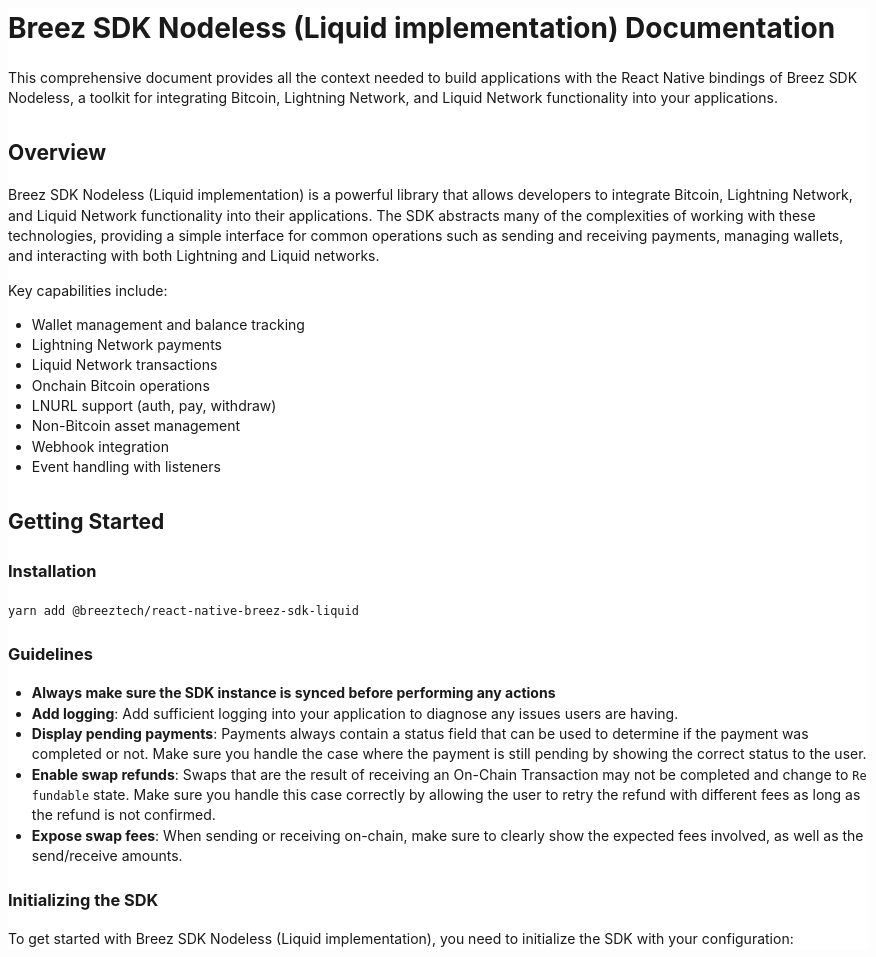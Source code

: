 # Breez SDK Nodeless (Liquid implementation) Documentation

This comprehensive document provides all the context needed to build applications with the React Native bindings of Breez SDK Nodeless, a toolkit for integrating Bitcoin, Lightning Network, and Liquid Network functionality into your applications.

## Overview

Breez SDK Nodeless (Liquid implementation) is a powerful library that allows developers to integrate Bitcoin, Lightning Network, and Liquid Network functionality into their applications. The SDK abstracts many of the complexities of working with these technologies, providing a simple interface for common operations such as sending and receiving payments, managing wallets, and interacting with both Lightning and Liquid networks.

Key capabilities include:
- Wallet management and balance tracking
- Lightning Network payments
- Liquid Network transactions
- Onchain Bitcoin operations
- LNURL support (auth, pay, withdraw)
- Non-Bitcoin asset management
- Webhook integration
- Event handling with listeners

## Getting Started

### Installation

```bash
yarn add @breeztech/react-native-breez-sdk-liquid
```

### Guidelines
- **Always make sure the SDK instance is synced before performing any actions**
- **Add logging**: Add sufficient logging into your application to diagnose any issues users are having.
- **Display pending payments**: Payments always contain a status field that can be used to determine if the payment was completed or not. Make sure you handle the case where the payment is still pending by showing the correct status to the user.
- **Enable swap refunds**: Swaps that are the result of receiving an On-Chain Transaction may not be completed and change to `Refundable` state. Make sure you handle this case correctly by allowing the user to retry the refund with different fees as long as the refund is not confirmed.
- **Expose swap fees**: When sending or receiving on-chain, make sure to clearly show the expected fees involved, as well as the send/receive amounts.

### Initializing the SDK

To get started with Breez SDK Nodeless (Liquid implementation), you need to initialize the SDK with your configuration:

● ● ● ●

> WHAT IS REQUIRED
The answer must be an exact copy of the records, with no pictures in it.

> EXERCISE OUTPUT
Source code

: # Breez SDK Nodeless (Liquid implementation) Documentation

This comprehensive document provides all the context needed to build applications with the React Native bindings of Breez SDK Nodeless, a toolkit for integrating Bitcoin, Lightning Network, and Liquid Network functionality into your applications.

## Overview

Breez SDK Nodeless (Liquid implementation) is a powerful library that allows developers to integrate Bitcoin, Lightning Network, and Liquid Network functionality into their applications. The SDK abstracts many of the complexities of working with these technologies, providing a simple interface for common operations such as sending and receiving payments, managing wallets, and interacting with both Lightning and Liquid networks.

Key capabilities include:
- Wallet management and balance tracking
- Lightning Network payments
- Liquid Network transactions
- Onchain Bitcoin operations
- LNURL support (auth, pay, withdraw)
- Non-Bitcoin asset management
- Webhook integration
- Event handling with listeners

## Getting Started

### Installation

```bash
yarn add @breeztech/react-native-breez-sdk-liquid
```

### Guidelines
- **Always make sure the SDK instance is synced before performing any actions**
- **Add logging**: Add sufficient logging into your application to diagnose any issues users are having.
- **Display pending payments**: Payments always contain a status field that can be used to determine if the payment was completed or not. Make sure you handle the case where the payment is still pending by showing the correct status to the user.
- **Enable swap refunds**: Swaps that are the result of receiving an On-Chain Transaction may not be completed and change to `Refundable` state. Make sure you handle this case correctly by allowing the user to retry the refund with different fees as long as the refund is not confirmed.
- **Expose swap fees**: When sending or receiving on-chain, make sure to clearly show the expected fees involved, as well as the send/receive amounts.

### Initializing the SDK

To get started with Breez SDK Nodeless (Liquid implementation), you need to initialize the SDK with your configuration:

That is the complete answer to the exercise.